ゆっくり食べることが大切なのはわかっていることなのですが、職業柄早食いになってしまうのです。早く食べて、残っている仕事を終わらせたいと思って過ごしていたら習慣になり、抜け出せなくなりました。ゆっくり食べようとしても、すぐに喉の方にいってしまうのです。でも、左手の箸はうまく掴めない+少量のため自然とゆっくり食べることができました。この3週間はゆっくり食べることができました。
6、おとなしい子とのドンじゃんけんぽん
休み時間には外に遊びに出て、おにごっこ・バスケ・一輪車や竹馬など様々な遊びをして子供たちと過ごしていますが、さすがに手が痛いので教室で過ごしていました。いつも外に遊びに行っているので、休み時間中の教室の様子はあまり知りませんでした。教室にいると、大富豪や人狼ゲームに誘われて楽しく過ごすことができました。
そんなときに、「先生、ドンじゃんけんぽん一緒にしてください!」といつも外遊びを一緒にしているおとなしめな子に言われました。(ちなみに高学年です。笑)

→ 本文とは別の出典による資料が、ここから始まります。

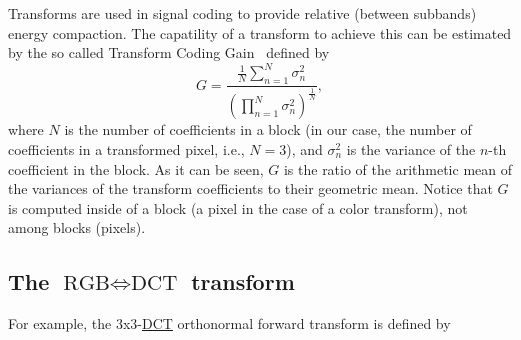 Transforms are used in signal coding to provide relative (between
subbands) energy compaction. The capatility of a transform to
achieve this can be estimated by the so called Transform Coding
Gain~\cite{vetterli1995wavelets,sayood2017introduction} defined by
\begin{equation}
G = \frac{\frac{1}{N}\sum_{n=1}^N{\sigma_n^2}}{(\prod_{n=1}^N\sigma_n^2)^{\frac{1}{N}}},
\end{equation}
where $N$ is the number of coefficients in a block (in our case, the
number of coefficients in a transformed pixel, i.e., $N=3$), and
$\sigma_n^2$ is the variance of the $n$-th coefficient in the
block. As it can be seen, $G$ is the ratio of the arithmetic mean of
the variances of the transform coefficients to their geometric
mean. Notice that $G$ is computed inside of a block (a pixel in the
case of a color transform), not among blocks (pixels).

\subsection{The $\text{RGB}\Leftrightarrow\text{DCT}$ transform}
For example, the 3x3-\href{https://en.wikipedia.org/wiki/Discrete_cosine_transform}{DCT} orthonormal forward transform is defined by

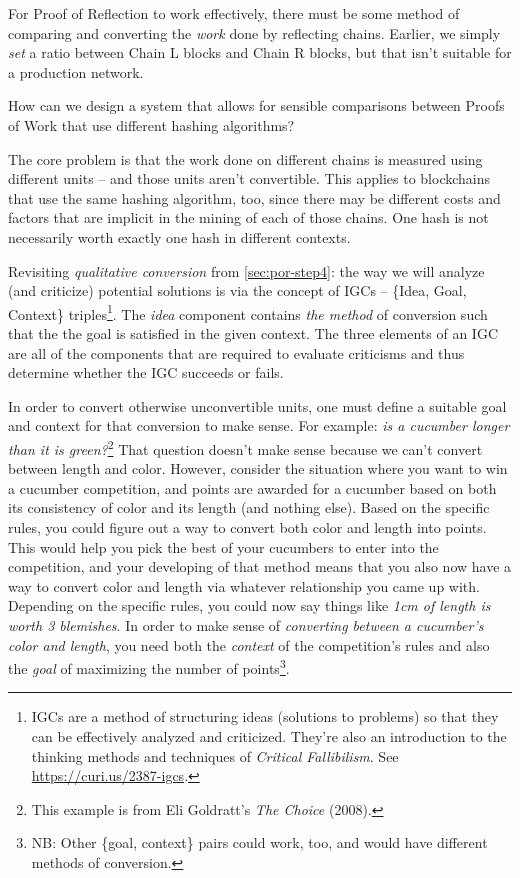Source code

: For Proof of Reflection to work effectively, there must be some method
of comparing and converting the \emph{work} done by reflecting chains.
Earlier, we simply \emph{set} a ratio between Chain L blocks and Chain R
blocks, but that isn't suitable for a production network.

How can we design a system that allows for sensible comparisons between
Proofs of Work that use different hashing algorithms?

The core problem is that the work done on different chains is measured
using different units -- and those units aren't convertible. This
applies to blockchains that use the same hashing algorithm, too, since
there may be different costs and factors that are implicit in the mining
of each of those chains. One hash is not necessarily worth exactly one
hash in different contexts.

Revisiting \emph{qualitative conversion} from \autoref{sec:por-step4}:
the way we will analyze (and criticize) potential solutions is via the
concept of IGCs -- \{Idea, Goal, Context\} triples\footnote{IGCs are a
  method of structuring ideas (solutions to problems) so that they can
  be effectively analyzed and criticized. They're also an introduction
  to the thinking methods and techniques of \emph{Critical Fallibilism}.
  See \url{https://curi.us/2387-igcs}.}. The \emph{idea} component
contains \emph{the method} of conversion such that the the goal is
satisfied in the given context. The three elements of an IGC are all of
the components that are required to evaluate criticisms and thus
determine whether the IGC succeeds or fails.

In order to convert otherwise unconvertible units, one must define a
suitable goal and context for that conversion to make sense. For
example: \emph{is a cucumber longer than it is green?}\footnote{This
  example is from Eli Goldratt's \emph{The Choice} (2008).} That
question doesn't make sense because we can't convert between length and
color. However, consider the situation where you want to win a cucumber
competition, and points are awarded for a cucumber based on both its
consistency of color and its length (and nothing else). Based on the
specific rules, you could figure out a way to convert both color and
length into points. This would help you pick the best of your cucumbers
to enter into the competition, and your developing of that method means
that you also now have a way to convert color and length via whatever
relationship you came up with. Depending on the specific rules, you
could now say things like \emph{1cm of length is worth 3 blemishes}. In
order to make sense of \emph{converting between a cucumber's color and
length}, you need both the \emph{context} of the competition's rules and
also the \emph{goal} of maximizing the number of points\footnote{NB:
  Other \{goal, context\} pairs could work, too, and would have
  different methods of conversion.}.

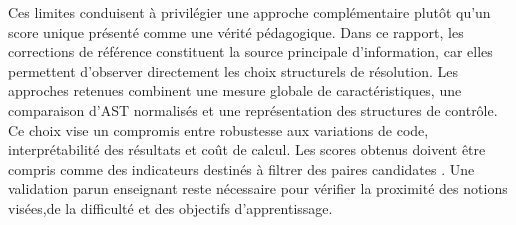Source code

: \documentclass[12pt,a4paper,oneside]{report}
\begin{document}
Ces limites conduisent à privilégier une approche complémentaire plutôt qu'un
score unique présenté comme une vérité pédagogique. Dans ce rapport, les
corrections de référence constituent la source principale d'information, car
elles permettent d'observer directement les choix structurels de résolution.
Les approches retenues combinent une mesure globale de caractéristiques, une
comparaison d'AST normalisés et une représentation des structures de contrôle.
Ce choix vise un compromis entre robustesse aux variations de code,
interprétabilité des résultats et coût de calcul. Les scores obtenus doivent
être compris comme des indicateurs destinés à filtrer des paires candidates
. Une validation parun enseignant reste nécessaire pour vérifier la proximité 
des notions visées,de la difficulté et des objectifs d'apprentissage.
\end{document}
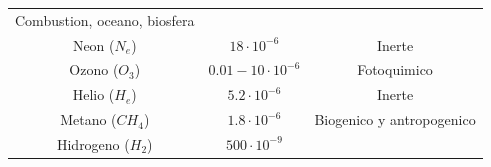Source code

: \documentclass[]{book}
\begin{document}
\begin{longtable}[]{@{}ccc@{}}
\begin{minipage}[t]{0.28\columnwidth}
Combustion, oceano, biosfera\strut
\end{minipage}\tabularnewline
\begin{minipage}[t]{0.15\columnwidth}\centering
Neon (\(N_e\))\strut
\end{minipage} & \begin{minipage}[t]{0.48\columnwidth}\centering
\(18 \cdot10^{-6}\)\strut
\end{minipage} & \begin{minipage}[t]{0.28\columnwidth}\centering
Inerte\strut
\end{minipage}\tabularnewline
\begin{minipage}[t]{0.15\columnwidth}\centering
Ozono (\(O_3\))\strut
\end{minipage} & \begin{minipage}[t]{0.48\columnwidth}\centering
\(0.01-10 \cdot10^{-6}\)\strut
\end{minipage} & \begin{minipage}[t]{0.28\columnwidth}\centering
Fotoquimico\strut
\end{minipage}\tabularnewline
\begin{minipage}[t]{0.15\columnwidth}\centering
Helio (\(H_e\))\strut
\end{minipage} & \begin{minipage}[t]{0.48\columnwidth}\centering
\(5.2 \cdot10^{-6}\)\strut
\end{minipage} & \begin{minipage}[t]{0.28\columnwidth}\centering
Inerte\strut
\end{minipage}\tabularnewline
\begin{minipage}[t]{0.15\columnwidth}\centering
Metano (\(CH_4\))\strut
\end{minipage} & \begin{minipage}[t]{0.48\columnwidth}\centering
\(1.8 \cdot10^{-6}\)\strut
\end{minipage} & \begin{minipage}[t]{0.28\columnwidth}\centering
Biogenico y antropogenico\strut
\end{minipage}\tabularnewline
\begin{minipage}[t]{0.15\columnwidth}\centering
Hidrogeno (\(H_2\))\strut
\end{minipage} & \begin{minipage}[t]{0.48\columnwidth}\centering
\(500 \cdot10^{-9}\)\strut
\end{minipage} & \begin{minipage}[t]{0.28\columnwidth}\centering

\end{minipage}
\end{longtable}
\end{document}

私:「いいけど、先生右手痛いから左手だけでいい?あと、一個突っ込んでもいいかな。手を怪我している人に誘う遊びの内容ではないだろうー!!笑」
誘った子:「たしかにそうでした!でもやってほしいです!」
周りにいた子は笑顔になっていました。
チャンスを伺って、勇気を出して誘ったんだろうなぁと思うと、とてもかわいく思えてきました。ちなみにドンじゃんけんぽん中につい癖で、右手も使ってしまい、ダメージを受けて終了・・・。
私のクラスは40人いるので、なるべく多くの子と関わろうとしていますが、毎日はやはり難しいです。でも、今回の経験からもっとたくさんの子と関わって関係を深めていきたいなと思いました。この3週間は、おとなしめな子たちとの時間を楽しめました。
7、思いの可視化
この3週間本当に多くの方に声をかけていただき、助けていただきました。6年生の道徳の授業で「心づかいと思いやり」という教材があるのですが、まさに思いが可視化された3週間でした。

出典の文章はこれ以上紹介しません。